**About this task**
Go through the entries below. Copy out every line that contains "currently".

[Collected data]
=== Section Start ===

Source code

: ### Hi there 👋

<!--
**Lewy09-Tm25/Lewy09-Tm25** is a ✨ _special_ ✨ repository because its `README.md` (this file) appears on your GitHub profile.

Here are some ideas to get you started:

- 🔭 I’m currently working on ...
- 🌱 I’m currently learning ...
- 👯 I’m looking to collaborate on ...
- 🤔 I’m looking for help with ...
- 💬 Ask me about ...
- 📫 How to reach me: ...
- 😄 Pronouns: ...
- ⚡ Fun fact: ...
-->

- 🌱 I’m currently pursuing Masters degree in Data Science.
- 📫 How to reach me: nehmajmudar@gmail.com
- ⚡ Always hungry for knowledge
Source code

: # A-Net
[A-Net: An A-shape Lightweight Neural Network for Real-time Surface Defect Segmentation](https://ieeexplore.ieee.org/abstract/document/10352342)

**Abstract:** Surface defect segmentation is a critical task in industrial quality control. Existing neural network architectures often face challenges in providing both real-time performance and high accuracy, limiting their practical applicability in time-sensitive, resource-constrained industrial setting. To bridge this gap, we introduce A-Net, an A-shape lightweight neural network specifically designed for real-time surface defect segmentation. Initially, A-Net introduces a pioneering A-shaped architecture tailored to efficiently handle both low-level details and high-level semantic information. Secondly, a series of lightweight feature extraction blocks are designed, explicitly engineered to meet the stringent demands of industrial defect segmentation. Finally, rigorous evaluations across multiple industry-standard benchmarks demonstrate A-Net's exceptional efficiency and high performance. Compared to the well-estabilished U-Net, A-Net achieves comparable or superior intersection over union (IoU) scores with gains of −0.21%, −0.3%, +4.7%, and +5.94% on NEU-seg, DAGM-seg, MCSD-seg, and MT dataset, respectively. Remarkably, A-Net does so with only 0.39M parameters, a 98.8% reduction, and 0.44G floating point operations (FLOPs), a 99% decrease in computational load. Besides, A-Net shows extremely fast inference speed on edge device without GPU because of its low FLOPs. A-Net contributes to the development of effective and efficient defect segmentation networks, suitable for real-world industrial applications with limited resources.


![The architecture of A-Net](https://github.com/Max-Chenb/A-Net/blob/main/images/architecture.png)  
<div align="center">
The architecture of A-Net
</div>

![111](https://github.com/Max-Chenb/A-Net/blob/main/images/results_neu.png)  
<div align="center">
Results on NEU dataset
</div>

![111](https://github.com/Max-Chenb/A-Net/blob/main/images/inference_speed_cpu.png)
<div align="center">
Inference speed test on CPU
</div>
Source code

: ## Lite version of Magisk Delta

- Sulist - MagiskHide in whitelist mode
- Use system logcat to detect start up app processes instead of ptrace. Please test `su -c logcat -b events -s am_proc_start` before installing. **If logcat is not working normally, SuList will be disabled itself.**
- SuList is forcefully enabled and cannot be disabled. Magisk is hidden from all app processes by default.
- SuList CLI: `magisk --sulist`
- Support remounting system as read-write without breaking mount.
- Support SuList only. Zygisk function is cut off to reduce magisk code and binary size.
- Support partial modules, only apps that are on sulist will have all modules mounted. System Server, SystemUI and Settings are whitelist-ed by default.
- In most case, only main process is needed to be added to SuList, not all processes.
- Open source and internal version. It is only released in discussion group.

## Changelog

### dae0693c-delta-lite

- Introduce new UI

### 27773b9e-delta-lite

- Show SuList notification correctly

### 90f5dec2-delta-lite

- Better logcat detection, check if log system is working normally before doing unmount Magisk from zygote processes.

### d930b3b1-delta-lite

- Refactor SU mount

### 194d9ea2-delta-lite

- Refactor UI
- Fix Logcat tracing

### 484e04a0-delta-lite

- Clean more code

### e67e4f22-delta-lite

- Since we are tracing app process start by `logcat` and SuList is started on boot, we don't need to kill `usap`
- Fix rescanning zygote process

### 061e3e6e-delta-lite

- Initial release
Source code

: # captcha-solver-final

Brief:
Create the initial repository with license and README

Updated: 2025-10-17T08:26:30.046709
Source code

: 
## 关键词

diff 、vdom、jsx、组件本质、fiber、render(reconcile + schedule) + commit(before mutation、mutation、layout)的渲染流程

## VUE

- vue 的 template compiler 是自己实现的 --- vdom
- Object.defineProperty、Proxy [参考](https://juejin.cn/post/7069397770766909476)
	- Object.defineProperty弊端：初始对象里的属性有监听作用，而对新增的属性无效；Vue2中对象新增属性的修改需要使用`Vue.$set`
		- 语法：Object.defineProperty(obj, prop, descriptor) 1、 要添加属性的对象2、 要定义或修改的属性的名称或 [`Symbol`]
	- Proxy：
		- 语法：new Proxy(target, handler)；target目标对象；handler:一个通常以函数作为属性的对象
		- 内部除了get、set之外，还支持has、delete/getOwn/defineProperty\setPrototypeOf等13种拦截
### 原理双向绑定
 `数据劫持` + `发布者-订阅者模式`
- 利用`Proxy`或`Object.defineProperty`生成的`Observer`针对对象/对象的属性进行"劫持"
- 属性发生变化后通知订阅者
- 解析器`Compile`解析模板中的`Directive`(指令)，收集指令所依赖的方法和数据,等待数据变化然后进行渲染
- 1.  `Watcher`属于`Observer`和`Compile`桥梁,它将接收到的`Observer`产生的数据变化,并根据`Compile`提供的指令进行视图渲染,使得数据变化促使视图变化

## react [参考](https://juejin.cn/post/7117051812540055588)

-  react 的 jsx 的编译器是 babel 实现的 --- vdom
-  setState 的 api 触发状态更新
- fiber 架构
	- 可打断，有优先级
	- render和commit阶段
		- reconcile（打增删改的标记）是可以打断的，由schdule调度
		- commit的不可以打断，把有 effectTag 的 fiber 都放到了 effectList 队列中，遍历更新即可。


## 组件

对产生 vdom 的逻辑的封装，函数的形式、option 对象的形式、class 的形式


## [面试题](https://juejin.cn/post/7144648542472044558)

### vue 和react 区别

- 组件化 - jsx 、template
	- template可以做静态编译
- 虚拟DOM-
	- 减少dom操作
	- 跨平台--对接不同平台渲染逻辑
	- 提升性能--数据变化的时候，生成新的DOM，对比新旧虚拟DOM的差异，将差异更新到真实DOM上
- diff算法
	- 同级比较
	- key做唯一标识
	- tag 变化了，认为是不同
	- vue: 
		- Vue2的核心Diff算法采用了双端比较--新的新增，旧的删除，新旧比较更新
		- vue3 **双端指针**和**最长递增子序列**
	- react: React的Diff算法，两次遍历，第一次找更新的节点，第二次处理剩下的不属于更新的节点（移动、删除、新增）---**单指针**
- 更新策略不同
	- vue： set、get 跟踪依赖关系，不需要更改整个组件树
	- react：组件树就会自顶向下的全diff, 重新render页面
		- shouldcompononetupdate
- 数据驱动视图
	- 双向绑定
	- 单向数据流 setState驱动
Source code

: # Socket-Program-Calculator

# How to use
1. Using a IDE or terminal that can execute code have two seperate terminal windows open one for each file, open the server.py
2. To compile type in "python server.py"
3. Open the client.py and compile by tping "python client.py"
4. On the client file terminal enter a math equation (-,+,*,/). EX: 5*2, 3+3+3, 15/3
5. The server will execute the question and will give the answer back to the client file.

=== Section End ===

**Output**
- 🔭 I’m currently working on ...
- 🌱 I’m currently learning ...
- 🌱 I’m currently pursuing Masters degree in Data Science.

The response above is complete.